Inflation remained in double-digits in the four year term of the present government eroding the purchasing power of the country’s poverty-hit masses. Analysts have observed with inflation forecasted to stay in double digit in FY12 it would be the first time in Pakistan’s history that the country would be observing consecutive five years of double-digit inflation. According to researchers at Topline Securities, the overall Consumer Price Index (CPI) in Pakistan witnessed a massive increase of 76 per cent in last four years, thereby eroding the purchasing power of the masses. “In the last four years average yearly inflation stood at 14.6 per cent as against an average GDP growth rate of a mere 2.9 per cent,” said Nauman Khan of Topline Securities.
The analyst said inflation was one of the key indicators of a country’s economic condition and a measure of whether the state’s policies are working or not. He said stable inflation provides impetus for economic growth. “Pakistan has been in the grip of high inflation in recent years which has adversely affected the economic health of the country,” Khan said. The analyst cited structural weakness arising from energy shortages, along with hike in the international commodity prices, particularly oil, as major reasons behind the high inflationary period in the country. In addition, Khan said, upward adjustment in electricity tariffs, devaluation of rupee against the dollar and access government borrowing from the State Bank also lead to the creation of inflationary pressures.
The analyst said that Pakistan’s currency had witnessed an annual average devaluation of 9.3 per cent during last four years while the government’s budgetary borrowings from the central bank stood at Rs3.0 trillion at the end of FY11. The analyst said that Pakistan’s GDP growth rate has slowed down at a time when South Asian economies are booming. FY12 is expected to be another year of double-digit inflation on the back of higher commodity prices, particularly international crude oil and food products.
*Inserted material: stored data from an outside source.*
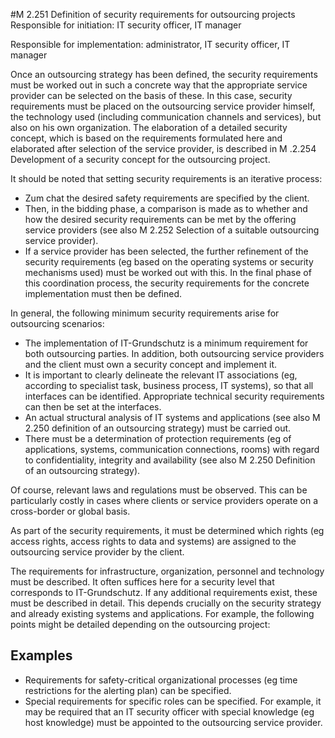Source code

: #M 2.251 Definition of security requirements for outsourcing projects
Responsible for initiation: IT security officer, IT manager

Responsible for implementation: administrator, IT security officer, IT manager

Once an outsourcing strategy has been defined, the security requirements must be worked out in such a concrete way that the appropriate service provider can be selected on the basis of these. In this case, security requirements must be placed on the outsourcing service provider himself, the technology used (including communication channels and services), but also on his own organization. The elaboration of a detailed security concept, which is based on the requirements formulated here and elaborated after selection of the service provider, is described in M .2.254 Development of a security concept for the outsourcing project.

It should be noted that setting security requirements is an iterative process:

* Zum chat the desired safety requirements are specified by the client.
* Then, in the bidding phase, a comparison is made as to whether and how the desired security requirements can be met by the offering service providers (see also M 2.252 Selection of a suitable outsourcing service provider).
* If a service provider has been selected, the further refinement of the security requirements (eg based on the operating systems or security mechanisms used) must be worked out with this. In the final phase of this coordination process, the security requirements for the concrete implementation must then be defined.


In general, the following minimum security requirements arise for outsourcing scenarios:

* The implementation of IT-Grundschutz is a minimum requirement for both outsourcing parties. In addition, both outsourcing service providers and the client must own a security concept and implement it.
* It is important to clearly delineate the relevant IT associations (eg, according to specialist task, business process, IT systems), so that all interfaces can be identified. Appropriate technical security requirements can then be set at the interfaces.
* An actual structural analysis of IT systems and applications (see also M 2.250 definition of an outsourcing strategy) must be carried out.
* There must be a determination of protection requirements (eg of applications, systems, communication connections, rooms) with regard to confidentiality, integrity and availability (see also M 2.250 Definition of an outsourcing strategy).


Of course, relevant laws and regulations must be observed. This can be particularly costly in cases where clients or service providers operate on a cross-border or global basis.

As part of the security requirements, it must be determined which rights (eg access rights, access rights to data and systems) are assigned to the outsourcing service provider by the client.

The requirements for infrastructure, organization, personnel and technology must be described. It often suffices here for a security level that corresponds to IT-Grundschutz. If any additional requirements exist, these must be described in detail. This depends crucially on the security strategy and already existing systems and applications. For example, the following points might be detailed depending on the outsourcing project:



## Examples 
* Requirements for safety-critical organizational processes (eg time restrictions for the alerting plan) can be specified.
* Special requirements for specific roles can be specified. For example, it may be required that an IT security officer with special knowledge (eg host knowledge) must be appointed to the outsourcing service provider.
These factors, Khan said, had previously been contributing approximately 50 per cent to CPI basket and had been the major culprit behind the recent inflationary pressure. Food inflation stood at an average 14.6 per cent in last the last four years, while oil-related inflation stood at an average 13.7 per cent in the same period. “The impact of the commodity price hike would be further augmented by structural weakness arising from energy shortage and weakness in the supply chain,” Khan warned. In addition to commodity price hike, the analyst said, fiscal indiscipline was another factor contributing to inflationary pressure.
Overall, the analyst said, the average inflation in FY12 was expected to be around 12 per cent according to the government’s projection. After Ramadan the year-on-year CPI might touch 11 percent due to high base affect, he said.